Arturo Ríos Ruiz
Hay condiciones para denunciar judicialmente a quien comete abuso o un ilícito, porque si no, son campañas que se pueden echar a andar y no se actuaría con justicia, declaró el presidente respecto al caso de Pedro Salmerón, una manera usual del mandatario, para defender a los suyos.
En tanto, organizaciones y activistas exigen frenar el nombramiento de Salmerón. En una misiva rubricada por cientos de activistas y colectivas, solicitaron detener el nombramiento de Pedro Salmerón, por las acusaciones en su contra por acoso sexual.
Columnistas, legisladores y partidos políticos aseguran que el polémico escritor es el protegido de Beatriz Gutiérrez Müller, esposa de AMLO. Tiene buenos amarres que podrían imponerlo, tal y como se ha hecho en otros casos: Verbigracia el de Félix Salgado, que gobierna tras bambalinas.
Suenan bien las palabras del mandatario, sólo faltaría que, en efecto, se presentara una denuncia formal contra Salmerón y que sí se aplicara La ley, como sucede en cualquier Estado de Derecho.
A estas alturas de la administración
López Obrador ha sumado una cadena de defesas a los suyos que han sido señalados en actos de corrupción, la lista es semejante a un relicario. No alcanzaría el espacio con el que contamos.
Para cimentar lo anterior, tenemos a innombrable Manuel Bartlett con su emporio inmobiliario, Eréndira Sandoval y su esposo, igualmente retorcidos con propiedades, los hermanos recibiendo dinero en circunstancias palpables de irregularidad, familiares empresarios con contratos millonarios, y un largo etcétera.
De las últimas defendidas por el huésped de Palacio es Delfina Gómez, señalada con puntualidad sobre los descuentos a los empleados de la alcaldía de Texcoco, para apoyar económicamente al entonces aspirante. Como lo hicieron muchos y siempre ha encontrado la manera de sacudirse con una negativa y absolutista explicación. Con todos remata bajo el endeble argumento de que: Es una persona honesta y tan, tan …

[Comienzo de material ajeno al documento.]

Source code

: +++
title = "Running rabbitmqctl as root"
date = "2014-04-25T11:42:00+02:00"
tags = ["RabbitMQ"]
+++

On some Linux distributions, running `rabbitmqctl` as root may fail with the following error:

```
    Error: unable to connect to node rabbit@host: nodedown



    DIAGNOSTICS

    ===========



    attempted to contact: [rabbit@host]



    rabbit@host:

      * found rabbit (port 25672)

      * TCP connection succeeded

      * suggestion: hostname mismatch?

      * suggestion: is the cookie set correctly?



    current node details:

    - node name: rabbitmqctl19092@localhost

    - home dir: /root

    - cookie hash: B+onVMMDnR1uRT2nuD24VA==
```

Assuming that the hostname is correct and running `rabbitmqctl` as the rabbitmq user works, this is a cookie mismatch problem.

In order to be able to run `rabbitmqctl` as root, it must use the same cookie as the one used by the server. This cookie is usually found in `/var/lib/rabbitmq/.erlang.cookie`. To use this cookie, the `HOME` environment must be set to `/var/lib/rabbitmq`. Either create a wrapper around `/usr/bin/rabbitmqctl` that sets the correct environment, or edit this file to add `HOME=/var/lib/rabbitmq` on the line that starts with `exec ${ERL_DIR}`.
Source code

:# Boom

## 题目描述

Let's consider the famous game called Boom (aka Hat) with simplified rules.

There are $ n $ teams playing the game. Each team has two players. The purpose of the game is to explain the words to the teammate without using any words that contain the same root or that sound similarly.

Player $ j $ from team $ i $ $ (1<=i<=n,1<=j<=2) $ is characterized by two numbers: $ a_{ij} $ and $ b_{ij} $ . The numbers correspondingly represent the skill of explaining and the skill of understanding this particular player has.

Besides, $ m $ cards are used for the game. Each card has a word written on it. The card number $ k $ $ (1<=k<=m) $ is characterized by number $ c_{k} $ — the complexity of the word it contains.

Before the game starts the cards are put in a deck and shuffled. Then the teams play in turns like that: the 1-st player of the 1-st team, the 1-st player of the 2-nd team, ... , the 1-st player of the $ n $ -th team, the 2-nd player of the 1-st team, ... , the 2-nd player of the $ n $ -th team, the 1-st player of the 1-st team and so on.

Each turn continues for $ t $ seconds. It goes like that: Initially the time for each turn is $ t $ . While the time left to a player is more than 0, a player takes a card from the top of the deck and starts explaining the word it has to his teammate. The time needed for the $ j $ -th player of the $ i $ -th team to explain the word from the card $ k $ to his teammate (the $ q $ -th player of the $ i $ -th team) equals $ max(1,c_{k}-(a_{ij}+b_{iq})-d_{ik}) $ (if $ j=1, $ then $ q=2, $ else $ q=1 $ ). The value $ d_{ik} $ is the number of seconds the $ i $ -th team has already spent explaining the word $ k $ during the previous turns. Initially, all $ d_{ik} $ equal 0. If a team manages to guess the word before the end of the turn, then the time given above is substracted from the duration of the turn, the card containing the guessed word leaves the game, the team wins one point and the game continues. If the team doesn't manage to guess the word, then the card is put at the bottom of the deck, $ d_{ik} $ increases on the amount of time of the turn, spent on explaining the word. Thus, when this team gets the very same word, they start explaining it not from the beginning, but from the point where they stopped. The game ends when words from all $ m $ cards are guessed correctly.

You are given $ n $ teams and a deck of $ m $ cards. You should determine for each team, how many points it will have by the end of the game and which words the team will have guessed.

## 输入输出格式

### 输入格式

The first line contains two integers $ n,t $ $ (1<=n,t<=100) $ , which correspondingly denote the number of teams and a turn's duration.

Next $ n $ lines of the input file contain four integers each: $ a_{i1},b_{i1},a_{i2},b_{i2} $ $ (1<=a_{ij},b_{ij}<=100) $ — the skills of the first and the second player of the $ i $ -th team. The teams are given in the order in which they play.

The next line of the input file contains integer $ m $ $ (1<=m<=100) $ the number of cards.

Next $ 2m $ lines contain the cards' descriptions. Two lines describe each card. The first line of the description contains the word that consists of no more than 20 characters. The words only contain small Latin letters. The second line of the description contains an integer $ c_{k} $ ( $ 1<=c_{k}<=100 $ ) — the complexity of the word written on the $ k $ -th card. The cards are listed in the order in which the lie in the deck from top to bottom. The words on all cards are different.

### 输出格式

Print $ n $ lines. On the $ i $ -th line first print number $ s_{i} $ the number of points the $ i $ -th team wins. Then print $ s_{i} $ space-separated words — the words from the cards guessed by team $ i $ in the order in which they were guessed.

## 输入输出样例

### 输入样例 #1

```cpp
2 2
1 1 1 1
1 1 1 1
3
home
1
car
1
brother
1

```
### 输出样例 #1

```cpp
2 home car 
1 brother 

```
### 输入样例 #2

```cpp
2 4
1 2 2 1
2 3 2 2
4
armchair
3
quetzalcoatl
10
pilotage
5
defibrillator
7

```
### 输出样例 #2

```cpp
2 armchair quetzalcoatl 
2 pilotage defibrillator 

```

Es ocioso repetir las andanzas de sus cercanos que, con un apoyo decisivo y cortante, para en seco las acusaciones; aumenta con ello la protección y exhibe que sólo los adversarios son corruptos y los suyos tienen todo el permiso de actuar con impunidad.
Cada vez es más frecuente esta dinámica presidencial y la recurrencia de bochornosos actos de integrantes de su equipo que tienen asegurado un escudo para cubrir sus excesos, lo que es un inevitable acto de corrupción, complicidad, ilegalidad y cinismo.